Tata: Nobody would believe that.
Ned: I brought you organic cookies. They're not made of hay.
Anya: Thank you so much! I'm going to eat them right now.
Ned: Thank you so much for...for...for...
Anya: Would you like to meet the new baby?
Us: Yeah...
Anya: There she is.
Ned and I look around the living room. We don't see anyone besides ourselves and Anya. We look at each other. We look back at Anya.
Anya: She's right there, on the couch.
Still staring at my sister, we walk over to the couch. What appears to be a small pile of washcloths now has a tiny round head sticking out. The head is sleeping. Anya rearranges the receiving blanket and a whole tiny person appears. This is my new niece. She is impossibly small. We stare. She opens her eyes and yawns. I always forget kids aren't born with bookbags and reading lists so newborns are always shocking. At eight days old, Sunny has already been the subject of controversy.
Miss Sasha: AUNT ANYA HAD A BABY GIRL AND I READ ABOUT IT IN YOUR BLOG! MY FAMILY DOESN'T TELL ME ANYTHING!
Tata: Darling, I'm so sorry. I really should have called you but Grandma's official line is, "I've called to tell you something" and mine is, "I've called to tell you something she forgot to call and tell you."
Miss Sasha: Mr. Sasha said I landed on you too hard about this.
Tata: No, no. You're right. I'm wrong. Poland's all yours...
Miss Sasha: No dice! I want the Sudetenland.

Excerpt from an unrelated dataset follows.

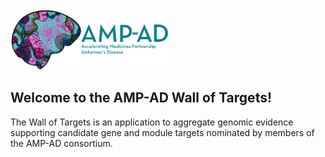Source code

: <img src="amp.jpg" width="50%"/>

## Welcome to the AMP-AD Wall of Targets!


The Wall of Targets is an application to aggregate genomic evidence supporting candidate gene and module targets nominated by members of the AMP-AD consortium.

Ned and I push open the back door. The box of Fang's ashes fits in the palm of my hand. Ned can barely move and he can't make a sentence. For a minute, neither of us knows what to do. Anya's husband was supposed to mark out a burial spot but he worked late the night before at the family store. Also: the lawn pinwheel marking my sweet little Zorak's grave probably died a blizzardy death some time ago. Ned's brain has short-circuited with grief. I take a small spade from the potting shed and start digging near where I think we buried Zorak. After a minute or two I hand him the spade. He digs while I retrieve a shovel, which he uses to dig a broader, deeper hole. He places the box in the hole, a favorite toy and a picture. We cry our eyes out. Anya has one neighbor who only ever sees me sobbing, dirty and holding a shovel. That she hasn't called the cops and the Do Not Dig Hotline is a miracle.
We cover the grave, tamp down the dirt and discover the back door's locked. We paw it like bedraggled Great Danes because we can see Anya's got both hands on an entire human being, so we walk around to the front door, where we meet Anya's mother-in-law, who recognizes us at the couple who wore matching tuxes to her son's wedding and smoked cigars. Despite this, she is still nice to us. Ned and I stare open-mouthed as the baby mews and the toddler strips and the mother-in-law empties a bookbag full of wet clothing. I just about faint when the toddler reaches into the potty, so Ned and I hop in the car and zip three blocks to Charlie Brown's for burgers.
Burying one's beloved pet is serious business. Charlie Brown's is full of beer. Ned drinks coffee. I drink Guinness. For three hours, I drink Guinness. Ned drops me off at home. Though I assured Katy at thestain that apres-burial I'd embark on a drunken interstate crime spree, I settle on the couch and wait for Larry, the little black cat bent on stealing your soul, to sit on my lap and try conning me out of mine.
Man. Woman. Birth. Death. Infinity. Cats.